What to do
The word "提高服务效率" may appear in lines of the data; say how many such lines there are, with nothing beyond the number.

== Segment start ==

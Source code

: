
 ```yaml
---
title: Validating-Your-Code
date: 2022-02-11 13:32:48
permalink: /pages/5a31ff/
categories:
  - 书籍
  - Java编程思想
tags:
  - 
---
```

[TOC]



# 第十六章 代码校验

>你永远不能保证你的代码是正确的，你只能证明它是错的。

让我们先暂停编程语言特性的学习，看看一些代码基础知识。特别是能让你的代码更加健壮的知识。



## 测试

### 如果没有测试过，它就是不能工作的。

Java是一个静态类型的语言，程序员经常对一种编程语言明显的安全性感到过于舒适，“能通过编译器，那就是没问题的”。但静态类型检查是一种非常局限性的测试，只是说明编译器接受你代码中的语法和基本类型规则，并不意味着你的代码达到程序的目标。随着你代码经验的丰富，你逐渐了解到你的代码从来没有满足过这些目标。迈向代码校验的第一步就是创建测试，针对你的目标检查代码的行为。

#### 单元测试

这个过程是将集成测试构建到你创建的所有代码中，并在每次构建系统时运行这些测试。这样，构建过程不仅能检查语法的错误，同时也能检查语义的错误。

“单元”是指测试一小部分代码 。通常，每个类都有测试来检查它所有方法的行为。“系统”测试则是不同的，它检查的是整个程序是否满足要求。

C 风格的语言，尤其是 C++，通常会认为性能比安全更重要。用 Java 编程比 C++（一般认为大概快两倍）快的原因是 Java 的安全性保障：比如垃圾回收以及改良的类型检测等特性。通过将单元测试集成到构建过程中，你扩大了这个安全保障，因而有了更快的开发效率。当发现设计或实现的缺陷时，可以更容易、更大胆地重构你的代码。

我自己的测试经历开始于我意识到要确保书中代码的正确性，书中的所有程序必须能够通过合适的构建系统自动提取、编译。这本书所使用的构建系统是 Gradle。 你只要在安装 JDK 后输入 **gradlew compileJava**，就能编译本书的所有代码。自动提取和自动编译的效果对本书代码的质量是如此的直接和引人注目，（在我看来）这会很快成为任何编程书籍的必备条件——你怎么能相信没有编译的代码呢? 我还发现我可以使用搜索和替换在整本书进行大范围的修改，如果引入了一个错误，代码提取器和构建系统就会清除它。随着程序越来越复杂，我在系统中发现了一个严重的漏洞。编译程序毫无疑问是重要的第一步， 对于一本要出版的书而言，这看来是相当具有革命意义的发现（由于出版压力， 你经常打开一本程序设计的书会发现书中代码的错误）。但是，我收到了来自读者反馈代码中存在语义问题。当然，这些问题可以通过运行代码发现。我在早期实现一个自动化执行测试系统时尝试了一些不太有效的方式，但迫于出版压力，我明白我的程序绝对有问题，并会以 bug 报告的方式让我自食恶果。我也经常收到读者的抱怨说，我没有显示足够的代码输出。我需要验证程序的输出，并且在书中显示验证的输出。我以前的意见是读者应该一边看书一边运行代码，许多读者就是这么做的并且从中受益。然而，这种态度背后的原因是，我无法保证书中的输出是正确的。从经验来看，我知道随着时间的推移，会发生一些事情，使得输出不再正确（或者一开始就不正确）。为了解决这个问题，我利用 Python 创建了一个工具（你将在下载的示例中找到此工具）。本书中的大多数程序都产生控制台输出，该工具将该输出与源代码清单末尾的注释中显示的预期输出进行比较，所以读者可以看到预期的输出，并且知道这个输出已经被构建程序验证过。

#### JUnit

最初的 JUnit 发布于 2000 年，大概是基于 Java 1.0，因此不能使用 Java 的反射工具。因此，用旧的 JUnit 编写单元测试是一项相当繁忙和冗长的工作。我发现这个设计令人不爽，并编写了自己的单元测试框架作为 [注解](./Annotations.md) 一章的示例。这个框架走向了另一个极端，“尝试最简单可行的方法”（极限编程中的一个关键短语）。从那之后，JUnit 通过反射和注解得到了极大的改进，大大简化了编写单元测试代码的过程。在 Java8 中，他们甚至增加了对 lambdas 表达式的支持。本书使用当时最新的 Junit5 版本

== Segment end ==
== Segment start ==

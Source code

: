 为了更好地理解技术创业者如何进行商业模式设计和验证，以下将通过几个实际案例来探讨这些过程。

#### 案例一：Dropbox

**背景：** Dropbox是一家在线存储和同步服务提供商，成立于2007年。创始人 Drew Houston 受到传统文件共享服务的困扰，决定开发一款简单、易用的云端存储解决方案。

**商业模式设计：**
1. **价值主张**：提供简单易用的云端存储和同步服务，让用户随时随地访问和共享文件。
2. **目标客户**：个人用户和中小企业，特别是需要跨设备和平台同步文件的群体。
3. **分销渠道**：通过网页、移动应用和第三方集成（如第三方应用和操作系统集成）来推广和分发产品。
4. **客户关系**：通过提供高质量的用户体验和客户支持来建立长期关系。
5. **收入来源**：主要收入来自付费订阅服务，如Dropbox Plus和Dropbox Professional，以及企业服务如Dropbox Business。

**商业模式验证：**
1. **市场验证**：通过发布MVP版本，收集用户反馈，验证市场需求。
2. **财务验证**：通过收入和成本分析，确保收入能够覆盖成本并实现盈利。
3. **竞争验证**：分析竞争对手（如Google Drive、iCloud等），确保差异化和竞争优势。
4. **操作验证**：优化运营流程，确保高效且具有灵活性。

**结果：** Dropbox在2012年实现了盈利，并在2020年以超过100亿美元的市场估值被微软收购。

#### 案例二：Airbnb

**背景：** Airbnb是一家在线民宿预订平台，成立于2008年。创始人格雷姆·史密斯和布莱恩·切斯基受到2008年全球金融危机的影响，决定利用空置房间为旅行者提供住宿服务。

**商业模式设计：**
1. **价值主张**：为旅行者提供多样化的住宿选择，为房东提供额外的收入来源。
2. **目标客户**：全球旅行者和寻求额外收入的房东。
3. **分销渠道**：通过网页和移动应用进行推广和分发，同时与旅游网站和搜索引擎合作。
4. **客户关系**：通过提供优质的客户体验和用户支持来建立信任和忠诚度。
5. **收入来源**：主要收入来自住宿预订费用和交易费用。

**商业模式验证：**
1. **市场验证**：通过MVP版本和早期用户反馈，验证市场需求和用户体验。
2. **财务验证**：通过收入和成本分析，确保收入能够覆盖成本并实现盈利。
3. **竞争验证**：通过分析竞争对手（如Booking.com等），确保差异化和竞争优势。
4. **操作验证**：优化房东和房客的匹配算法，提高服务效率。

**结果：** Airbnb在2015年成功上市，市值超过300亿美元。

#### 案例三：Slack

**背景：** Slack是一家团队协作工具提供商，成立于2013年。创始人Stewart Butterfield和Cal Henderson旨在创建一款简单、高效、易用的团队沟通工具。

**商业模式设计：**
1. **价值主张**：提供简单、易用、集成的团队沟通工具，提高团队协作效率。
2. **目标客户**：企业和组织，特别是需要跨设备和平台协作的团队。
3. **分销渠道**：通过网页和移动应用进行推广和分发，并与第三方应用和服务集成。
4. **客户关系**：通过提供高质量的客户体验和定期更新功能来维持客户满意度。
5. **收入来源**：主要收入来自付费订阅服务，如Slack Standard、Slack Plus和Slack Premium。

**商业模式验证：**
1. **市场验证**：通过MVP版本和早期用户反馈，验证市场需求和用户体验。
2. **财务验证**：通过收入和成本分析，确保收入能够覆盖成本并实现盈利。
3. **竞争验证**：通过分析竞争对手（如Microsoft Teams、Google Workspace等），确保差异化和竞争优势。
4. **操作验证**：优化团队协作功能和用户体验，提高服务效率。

== Segment end ==

Expected answer
2